The simulator trace below shows why this is occuring. When reading the 0xFE00 register the ULA clears the POR flag on the next cycle, but since the CPU is operating at 1MHz rather than 16MHz, it’s several more cycles before the CPU actually receives the read data by which point the register has been cleared to 0x0 rather than the expected 0x02 value (POR flag set). You can just about make out the 0x02 transition to 0x0 near the left of the red circled region.

This flag shouldn’t be cleared until the next 1MHz CPU cycle. As it happens I was considering this issue during initial development as the following TODO comment indicated.

-- Register access
if (i_addr(15 downto 8) = x"FE") then

  if (i_n_w = '1') then
    if (i_addr(3 downto 0) = x"0") then
        -- TODO: Will this be read without a one clock reset delay?
        isr_status(ISR_POWER_ON_RESET) <= '0';
    elsif (i_addr(3 downto 0) = x"4") then
        isr_status(ISR_RX_FULL) <= '0';
    end if;

I guess the answer to that was, no it will not and just one ULA clock delay would also not be sufficient, it needs to delay the clear until the next CPU clock.

With a delayed clear in place, 0x02 is returned and used in the AND and EOR operations resulting in 00 in the accumulator, Z flag set and 0 being pushed to the stack. The BEQ now branches 9 addresses forward to D8FB which is the memory clearing logic and memory does indeed appear to be clearing in the simulator.

Memory clearing seemed a little odd as not every location in RAM was zero’d out.
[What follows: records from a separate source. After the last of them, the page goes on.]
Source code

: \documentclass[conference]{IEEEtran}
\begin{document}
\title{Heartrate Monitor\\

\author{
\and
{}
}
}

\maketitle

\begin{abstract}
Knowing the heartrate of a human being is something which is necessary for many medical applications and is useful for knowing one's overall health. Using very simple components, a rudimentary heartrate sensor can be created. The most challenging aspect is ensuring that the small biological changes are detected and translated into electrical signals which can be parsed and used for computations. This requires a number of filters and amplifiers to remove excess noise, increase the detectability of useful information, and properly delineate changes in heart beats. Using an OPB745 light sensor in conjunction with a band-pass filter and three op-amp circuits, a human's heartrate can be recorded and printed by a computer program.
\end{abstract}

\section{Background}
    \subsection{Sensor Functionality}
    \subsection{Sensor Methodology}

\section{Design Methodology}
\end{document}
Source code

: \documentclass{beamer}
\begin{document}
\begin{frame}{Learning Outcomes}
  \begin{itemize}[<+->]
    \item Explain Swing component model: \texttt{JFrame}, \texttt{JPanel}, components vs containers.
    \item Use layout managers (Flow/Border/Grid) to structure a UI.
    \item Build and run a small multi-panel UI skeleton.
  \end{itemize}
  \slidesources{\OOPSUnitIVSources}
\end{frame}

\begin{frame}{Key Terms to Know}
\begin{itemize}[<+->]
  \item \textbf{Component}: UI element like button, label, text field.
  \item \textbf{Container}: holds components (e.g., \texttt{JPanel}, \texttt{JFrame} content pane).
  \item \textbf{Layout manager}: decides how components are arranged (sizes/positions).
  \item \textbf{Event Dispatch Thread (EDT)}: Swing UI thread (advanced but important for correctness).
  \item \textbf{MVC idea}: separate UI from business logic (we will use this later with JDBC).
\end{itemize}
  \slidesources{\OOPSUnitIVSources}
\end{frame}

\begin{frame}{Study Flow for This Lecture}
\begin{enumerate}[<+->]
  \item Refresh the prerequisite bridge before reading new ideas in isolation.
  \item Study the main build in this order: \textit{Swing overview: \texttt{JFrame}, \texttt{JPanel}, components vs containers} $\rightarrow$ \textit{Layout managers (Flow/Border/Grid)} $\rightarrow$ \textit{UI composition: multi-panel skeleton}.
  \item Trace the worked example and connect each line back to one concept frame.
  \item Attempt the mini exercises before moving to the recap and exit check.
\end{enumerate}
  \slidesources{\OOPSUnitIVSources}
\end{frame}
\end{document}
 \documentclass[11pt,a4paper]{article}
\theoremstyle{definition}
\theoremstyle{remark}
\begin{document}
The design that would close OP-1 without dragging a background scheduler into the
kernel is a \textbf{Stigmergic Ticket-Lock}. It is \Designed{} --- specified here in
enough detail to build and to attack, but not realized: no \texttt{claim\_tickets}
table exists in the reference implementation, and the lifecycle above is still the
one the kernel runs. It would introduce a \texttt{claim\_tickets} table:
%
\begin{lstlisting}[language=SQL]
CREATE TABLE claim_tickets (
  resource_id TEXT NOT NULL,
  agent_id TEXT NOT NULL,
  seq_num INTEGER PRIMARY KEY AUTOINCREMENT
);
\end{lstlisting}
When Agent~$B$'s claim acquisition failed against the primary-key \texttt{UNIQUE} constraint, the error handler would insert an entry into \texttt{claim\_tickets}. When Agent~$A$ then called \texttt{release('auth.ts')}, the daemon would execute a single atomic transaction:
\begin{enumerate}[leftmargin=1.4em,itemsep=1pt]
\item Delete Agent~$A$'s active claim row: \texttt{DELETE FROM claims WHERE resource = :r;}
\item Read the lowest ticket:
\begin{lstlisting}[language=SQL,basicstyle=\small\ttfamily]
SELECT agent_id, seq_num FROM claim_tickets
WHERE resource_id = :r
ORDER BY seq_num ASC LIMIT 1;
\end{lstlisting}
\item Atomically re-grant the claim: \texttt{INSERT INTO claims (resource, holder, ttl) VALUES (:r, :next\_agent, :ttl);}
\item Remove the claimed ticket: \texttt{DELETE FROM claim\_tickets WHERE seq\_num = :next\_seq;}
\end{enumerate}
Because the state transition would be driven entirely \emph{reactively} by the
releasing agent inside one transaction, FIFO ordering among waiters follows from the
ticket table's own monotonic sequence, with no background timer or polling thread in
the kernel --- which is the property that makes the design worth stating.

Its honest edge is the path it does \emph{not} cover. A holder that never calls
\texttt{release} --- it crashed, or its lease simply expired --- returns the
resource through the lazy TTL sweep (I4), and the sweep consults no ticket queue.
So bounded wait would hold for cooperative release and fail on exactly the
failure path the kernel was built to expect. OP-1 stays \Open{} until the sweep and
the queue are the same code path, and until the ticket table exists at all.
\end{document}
After stepping through the routine, the following instructions were executed:

Addr Data R/nW Rom En Instruction Bytes Cycles Comments
D902 91 1 1
D902 91 1 1 STA indirect Y 2 6
D903 00 1 1
0000 00 1 0
0001 13 1 0
13FF 00 0 0
D904 C8 1 1 Increment Y 1 2
D905 D0 1 1 BNE… 2 3-4+2
D906 FB 1 1
D907 C8 1 1 Increment Y 1 2
D908 E6 1 1 Zero Page Inc 2 5 Increment memory at 01
D909 01 1 1
0001 13 1 0 Reads 13, Writes 13 then 14 into 0001
13 0 0
14 0 0
D90A 10 1 1 BPL 2 3-4/2 Branch on Plus
D90B f6 1 1
D902 91 1 1 STA indirect Y 2 6 LOOPED

It looks like the memory skipping is deliberate. Memory clearing starts 0x0400 bytes in and skips one byte every 256, zeroing out the rest of RAM between 0x0400 and 0x8000. Why, I’m not sure.
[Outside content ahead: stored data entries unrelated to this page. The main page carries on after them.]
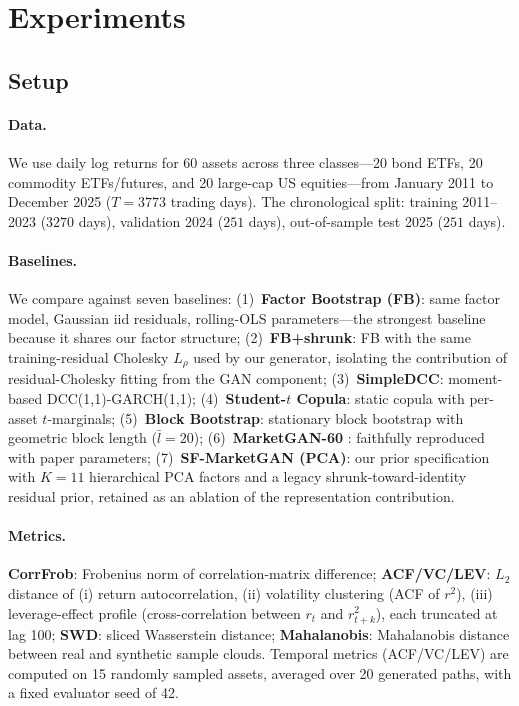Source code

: \section{Experiments}
\label{sec:experiments}

\subsection{Setup}
\label{sec:setup}

\paragraph{Data.}
We use daily log returns for 60 assets across three classes---20 bond ETFs, 20 commodity ETFs/futures, and 20 large-cap US equities---from January 2011 to December 2025 ($T=3773$ trading days). The chronological split: training 2011--2023 ($3270$ days), validation 2024 ($251$ days), out-of-sample test 2025 ($251$ days).

\paragraph{Baselines.}
We compare against seven baselines:
(1)~\textbf{Factor Bootstrap (FB)}: same factor model, Gaussian iid residuals, rolling-OLS parameters---the strongest baseline because it shares our factor structure;
(2)~\textbf{FB+shrunk}: FB with the same training-residual Cholesky $L_\rho$ used by our generator, isolating the contribution of residual-Cholesky fitting from the GAN component;
(3)~\textbf{SimpleDCC}: moment-based DCC(1,1)-GARCH(1,1);
(4)~\textbf{Student-$t$ Copula}: static copula with per-asset $t$-marginals;
(5)~\textbf{Block Bootstrap}: stationary block bootstrap with geometric block length ($\bar{l}=20$);
(6)~\textbf{MarketGAN-60} \citep{huh2026marketgans}: faithfully reproduced with paper parameters;
(7)~\textbf{SF-MarketGAN (PCA)}: our prior specification with $K=11$ hierarchical PCA factors and a legacy shrunk-toward-identity residual prior, retained as an ablation of the representation contribution.

\paragraph{Metrics.}
\textbf{CorrFrob}: Frobenius norm of correlation-matrix difference;
\textbf{ACF/VC/LEV}: $L_2$ distance of (i) return autocorrelation, (ii) volatility clustering (ACF of $r^2$), (iii) leverage-effect profile (cross-correlation between $r_t$ and $r^2_{t+k}$), each truncated at lag 100;
\textbf{SWD}: sliced Wasserstein distance;
\textbf{Mahalanobis}: Mahalanobis distance between real and synthetic sample clouds.
Temporal metrics (ACF/VC/LEV) are computed on 15 randomly sampled assets, averaged over 20 generated paths, with a fixed evaluator seed of 42.

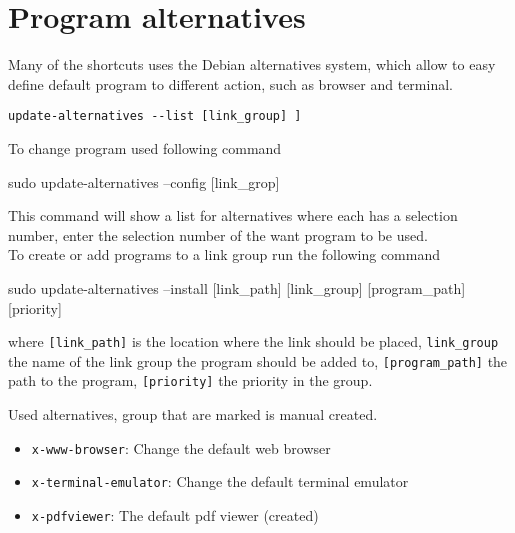 \documentclass{article}
\begin{document}
\section{Program alternatives}
\label{sec:alternatives}
Many of the shortcuts uses the Debian alternatives system, which allow to easy define default program to different action, such as browser and terminal.

\begin{lstlisting}[languagae=bash] 
  update-alternatives --list [link_group] ] 
\end{lstlisting}

To change program used following command
\begin{listlisting}[languagae=bash]
   sudo update-alternatives --config [link_grop] 
\end{listlisting}

This command will show a list for alternatives where each has a selection number, enter the selection number of the want program to be used. \\

To create or add programs to a link group run the following command

\begin{listlisting}[languagae=bash]
   sudo update-alternatives --install [link_path]  [link_group] [program_path] [priority]  
\end{listlisting}
where \verb|[link_path]| is the location where the link should be placed, \verb|link_group| the name of the link group the program should be added to, \verb|[program_path]| the path to the program, \verb|[priority]| the priority in the group. 

Used alternatives, group that are marked is manual created.
\begin{itemize}
	\item \verb|x-www-browser|: Change the default web browser
	\item \verb|x-terminal-emulator|: Change the default terminal emulator
	\item \verb|x-pdfviewer|: The default pdf viewer (created)
\end{itemize}
\end{document}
A small victory and confirmation some parts are starting to work, but more bugs remain.

Use the source

With more bugs to solve and tired of working out each opcode from the iSim trace I decided to DDG to see if anyone had disassembled the acorn firmware and found a link to this partially commented dissassembly

Between the simulator and the above disassembly I was able to step through and resolve the remaining issues with the implementation. A few conflicts between the CPU and ULA ram during read/writes and assorted other minor issues.
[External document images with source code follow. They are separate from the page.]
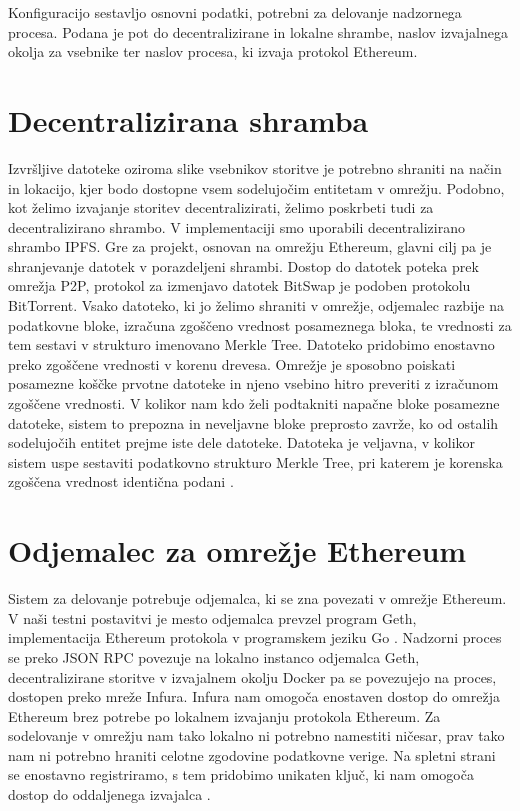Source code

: \documentclass[a4paper, 12pt]{book}
\begin{document}
Konfiguracijo sestavljo osnovni podatki, potrebni za delovanje nadzornega procesa.
Podana je pot do decentralizirane in lokalne shrambe, naslov izvajalnega okolja za vsebnike ter naslov procesa, ki izvaja protokol Ethereum.

\section{Decentralizirana shramba}
Izvršljive datoteke oziroma slike vsebnikov storitve je potrebno shraniti na način in lokacijo, kjer bodo dostopne vsem sodelujočim entitetam v omrežju.
Podobno, kot želimo izvajanje storitev decentralizirati, želimo poskrbeti tudi za decentralizirano shrambo.
V implementaciji smo uporabili decentralizirano shrambo IPFS.
Gre za projekt, osnovan na omrežju Ethereum, glavni cilj pa je shranjevanje datotek v porazdeljeni shrambi.
Dostop do datotek poteka prek omrežja P2P, protokol za izmenjavo datotek BitSwap je podoben protokolu BitTorrent.
Vsako datoteko, ki jo želimo shraniti v omrežje, odjemalec razbije na podatkovne bloke, izračuna zgoščeno vrednost posameznega bloka, te vrednosti za tem sestavi v strukturo imenovano Merkle Tree.
Datoteko pridobimo enostavno preko zgoščene vrednosti v korenu drevesa.
Omrežje je sposobno poiskati posamezne koščke prvotne datoteke in njeno vsebino hitro preveriti z izračunom zgoščene vrednosti. 
V kolikor nam kdo želi podtakniti napačne bloke posamezne datoteke, sistem to prepozna in neveljavne bloke preprosto zavrže, ko od ostalih sodelujočih entitet prejme iste dele datoteke. Datoteka je veljavna, v kolikor sistem uspe sestaviti podatkovno strukturo Merkle Tree, pri katerem je korenska zgoščena vrednost identična podani \cite{Ipfs}.

\section{Odjemalec za omrežje Ethereum}
Sistem za delovanje potrebuje odjemalca, ki se zna povezati v omrežje Ethereum.
V naši testni postavitvi je mesto odjemalca prevzel program Geth, implementacija Ethereum protokola v programskem jeziku Go \cite{Geth}.
Nadzorni proces se preko JSON RPC povezuje na lokalno instanco odjemalca Geth, decentralizirane storitve v izvajalnem okolju Docker pa se 
povezujejo na proces, dostopen preko mreže Infura.
Infura nam omogoča enostaven dostop do omrežja Ethereum brez potrebe po lokalnem izvajanju protokola Ethereum.
Za sodelovanje v omrežju nam tako lokalno ni potrebno namestiti ničesar, prav tako nam ni potrebno hraniti
celotne zgodovine podatkovne verige. 
Na spletni strani se enostavno registriramo, s tem pridobimo unikaten ključ, ki nam omogoča dostop do oddaljenega izvajalca \cite{Infura}.
\end{document}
In the end, the screen finally displayed a green fill, signifying that the POR flag had been correctly cleared and the CPU had been able to execute far enough to request the ULA switch to video mode 6.

The first real sign of progress and indication that this just might work.